March 21

1953: The opening of the All England Sunshine Dancing Competition for 1953, at the Sanford Street Congregational Hall, Swindon, was a great day for five-year-old Sandra Tanner. She took part in seven events and won them all, dancing against girls much older than her.

1953: Sword dancing was one of the highlights at the annual Morris and folk dance festival, where more than 200 children took part. The Swindon and district school pupils performed at the Drove Road Secondary Modern School for Girls in Swindon. Mr Kenneth Clark and Miss E Di Jersey of England Folk Dance Society were the adjudicators. The event wound up with a square dance party.

1963: For their first production, members of the newly-formed Christ Church Swindon Dramatic Society were presenting The Gay Bachelor, a three act comedy, by Armitage Owen, at the church hall, Devizes Road. Deidre Matthews, a member of the Adastrians Amateur Dramatic Society was the producer.

1963: A social, arranged by Purton and Cricklade Young Farmers, was enjoyed by about 60, at the Red House, Purton.
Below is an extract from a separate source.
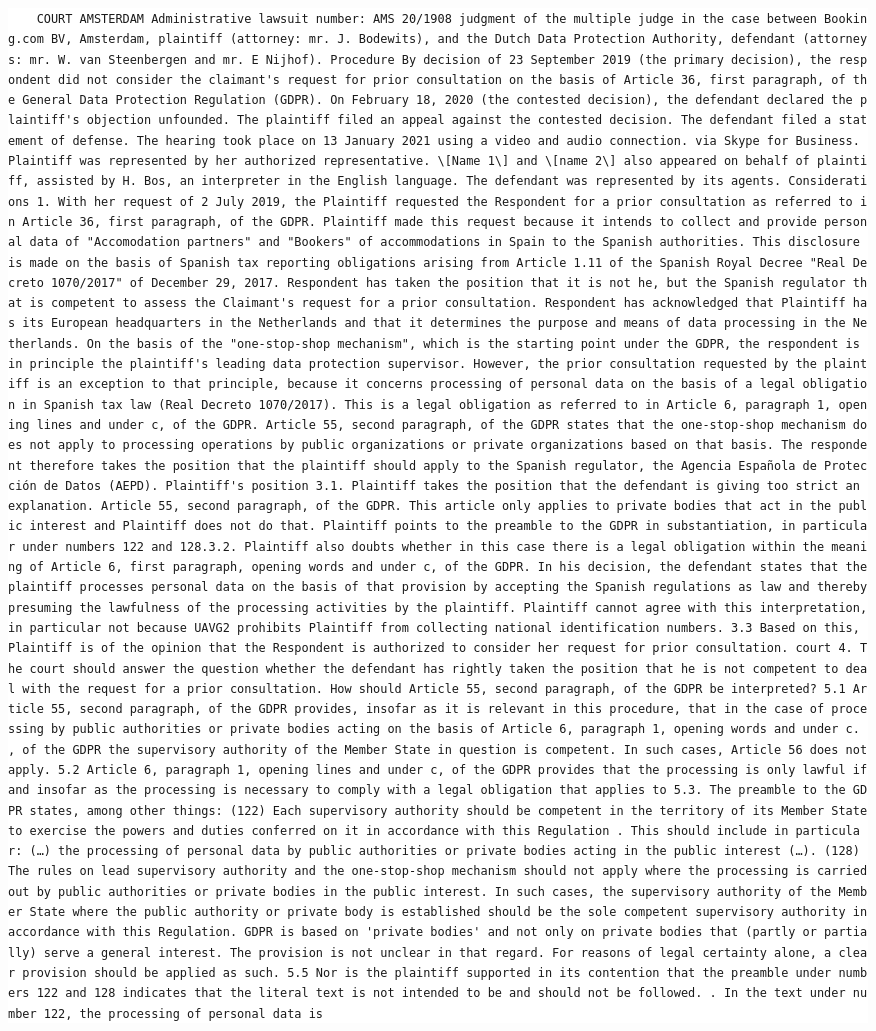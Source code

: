         COURT AMSTERDAM Administrative lawsuit number: AMS 20/1908 judgment of the multiple judge in the case between Booking.com BV, Amsterdam, plaintiff (attorney: mr. J. Bodewits), and the Dutch Data Protection Authority, defendant (attorneys: mr. W. van Steenbergen and mr. E Nijhof). Procedure By decision of 23 September 2019 (the primary decision), the respondent did not consider the claimant's request for prior consultation on the basis of Article 36, first paragraph, of the General Data Protection Regulation (GDPR). On February 18, 2020 (the contested decision), the defendant declared the plaintiff's objection unfounded. The plaintiff filed an appeal against the contested decision. The defendant filed a statement of defense. The hearing took place on 13 January 2021 using a video and audio connection. via Skype for Business. Plaintiff was represented by her authorized representative. \[Name 1\] and \[name 2\] also appeared on behalf of plaintiff, assisted by H. Bos, an interpreter in the English language. The defendant was represented by its agents. Considerations 1. With her request of 2 July 2019, the Plaintiff requested the Respondent for a prior consultation as referred to in Article 36, first paragraph, of the GDPR. Plaintiff made this request because it intends to collect and provide personal data of "Accomodation partners" and "Bookers" of accommodations in Spain to the Spanish authorities. This disclosure is made on the basis of Spanish tax reporting obligations arising from Article 1.11 of the Spanish Royal Decree "Real Decreto 1070/2017" of December 29, 2017. Respondent has taken the position that it is not he, but the Spanish regulator that is competent to assess the Claimant's request for a prior consultation. Respondent has acknowledged that Plaintiff has its European headquarters in the Netherlands and that it determines the purpose and means of data processing in the Netherlands. On the basis of the "one-stop-shop mechanism", which is the starting point under the GDPR, the respondent is in principle the plaintiff's leading data protection supervisor. However, the prior consultation requested by the plaintiff is an exception to that principle, because it concerns processing of personal data on the basis of a legal obligation in Spanish tax law (Real Decreto 1070/2017). This is a legal obligation as referred to in Article 6, paragraph 1, opening lines and under c, of the GDPR. Article 55, second paragraph, of the GDPR states that the one-stop-shop mechanism does not apply to processing operations by public organizations or private organizations based on that basis. The respondent therefore takes the position that the plaintiff should apply to the Spanish regulator, the Agencia Española de Protección de Datos (AEPD). Plaintiff's position 3.1. Plaintiff takes the position that the defendant is giving too strict an explanation. Article 55, second paragraph, of the GDPR. This article only applies to private bodies that act in the public interest and Plaintiff does not do that. Plaintiff points to the preamble to the GDPR in substantiation, in particular under numbers 122 and 128.3.2. Plaintiff also doubts whether in this case there is a legal obligation within the meaning of Article 6, first paragraph, opening words and under c, of the GDPR. In his decision, the defendant states that the plaintiff processes personal data on the basis of that provision by accepting the Spanish regulations as law and thereby presuming the lawfulness of the processing activities by the plaintiff. Plaintiff cannot agree with this interpretation, in particular not because UAVG2 prohibits Plaintiff from collecting national identification numbers. 3.3 Based on this, Plaintiff is of the opinion that the Respondent is authorized to consider her request for prior consultation. court 4. The court should answer the question whether the defendant has rightly taken the position that he is not competent to deal with the request for a prior consultation. How should Article 55, second paragraph, of the GDPR be interpreted? 5.1 Article 55, second paragraph, of the GDPR provides, insofar as it is relevant in this procedure, that in the case of processing by public authorities or private bodies acting on the basis of Article 6, paragraph 1, opening words and under c. , of the GDPR the supervisory authority of the Member State in question is competent. In such cases, Article 56 does not apply. 5.2 Article 6, paragraph 1, opening lines and under c, of the GDPR provides that the processing is only lawful if and insofar as the processing is necessary to comply with a legal obligation that applies to 5.3. The preamble to the GDPR states, among other things: (122) Each supervisory authority should be competent in the territory of its Member State to exercise the powers and duties conferred on it in accordance with this Regulation . This should include in particular: (…) the processing of personal data by public authorities or private bodies acting in the public interest (…). (128) The rules on lead supervisory authority and the one-stop-shop mechanism should not apply where the processing is carried out by public authorities or private bodies in the public interest. In such cases, the supervisory authority of the Member State where the public authority or private body is established should be the sole competent supervisory authority in accordance with this Regulation. GDPR is based on 'private bodies' and not only on private bodies that (partly or partially) serve a general interest. The provision is not unclear in that regard. For reasons of legal certainty alone, a clear provision should be applied as such. 5.5 Nor is the plaintiff supported in its contention that the preamble under numbers 122 and 128 indicates that the literal text is not intended to be and should not be followed. . In the text under number 122, the processing of personal data is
The chairman of the club, Mr Peter Cole, was MC, and dancing was to the music of the Peter Kaye Trio.

1973: Swindon-based four piece, Kay Guest from Park South and her Green Steam pop group, made their broadcast debut on Radio Bristol's pop show, called Bridge. The semi-professional group had been together for four years and won a six month tour of Germany thanks to an agent in Wootton Bassett.

1073: A walk out of the night shift and disruption of the day shift affected production at Swindon's Austin Morris body plant. It was understood that several hundred day and night shift workers were idle following the escalation of a dispute involving fork lift truck drivers. The drivers normally kept the press operators supplied with materials but it was claimed that when they ran out the press operators were sent home. When requests for their reinstatement were ignored the shop stewards initiated a call for a complete withdrawal of labour.

THE WORLD

1556: Thomas Cranmer, first Protestant Archbishop of Canterbury, was condemned as a heretic under Catholic Queen Mary I and burned at the stake in Oxford.

1685: Composer Johann Sebastian Bach was born in Eisenach, Germany. He sired 20 children yet still found time to compose 300 cantatas, two oratorios, the St John and St Matthew Passions and Mass in B minor.

1861: Albert Chevalier, composer and singer of cockney songs, including My Old Dutch and Knocked 'Em In The Old Kent Road, was born in London.

1918: The last major German offensive of the First World War began on the Somme.

1933: The first Nazi concentration camp was completed in Germany. It served as a prototype and model for the others that followed including Auschwitz.

1960: The Sharpeville massacre took place in the Transvaal, South Africa, when police fired on a demonstration against Pass Laws, killing 69 people.

1963: Alcatraz, the notorious maximum security prison in San Francisco Bay, was closed.

1985: Riot police shot dead 17 black people at South Africa's Langa township on the 25th anniversary of the Sharpeville massacre.

1991: The poll tax was ditched as Environment Secretary Michael Heseltine unveiled a new property tax to replace it.

1993: The IRA claimed responsibility for two bomb attacks in Warrington which killed a four-year-old child.

1995: Police raided the Tokyo headquarters of the Aum Shinrikyo religious sect after Sarin nerve gas was released on five trains in the Tokyo underground system.

2018: The number of over-70s holding a driving licence had exceeded five million for the first time, figures showed.

BIRTHDAYS: Michael Heseltine, former deputy prime minister, 86; Gary Oldman, actor, 61; Matthew Broderick, actor, 57; Rosie O'Donnell, actress, 57; Ieuan Evans, former rugby player, 55; Matthew Maynard, former cricketer, 53; Adrian Chiles, television presenter, 52; Mark Williams, snooker player, 44; Ronaldinho, footballer, 39.